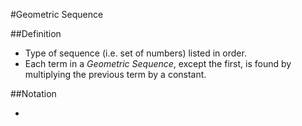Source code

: #Geometric Sequence

##Definition

- Type of sequence (i.e. set of numbers) listed in order.
- Each term in a *Geometric Sequence*, except the first, is found by multiplying the previous term by a constant.

##Notation

-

# [WHAT YOU HAVE TO DO]
Return every line of the material in which the word "Geometric" is found.

# [EXERCISE SOLUTION]
: #Geometric Sequence
- Each term in a *Geometric Sequence*, except the first, is found by multiplying the previous term by a constant.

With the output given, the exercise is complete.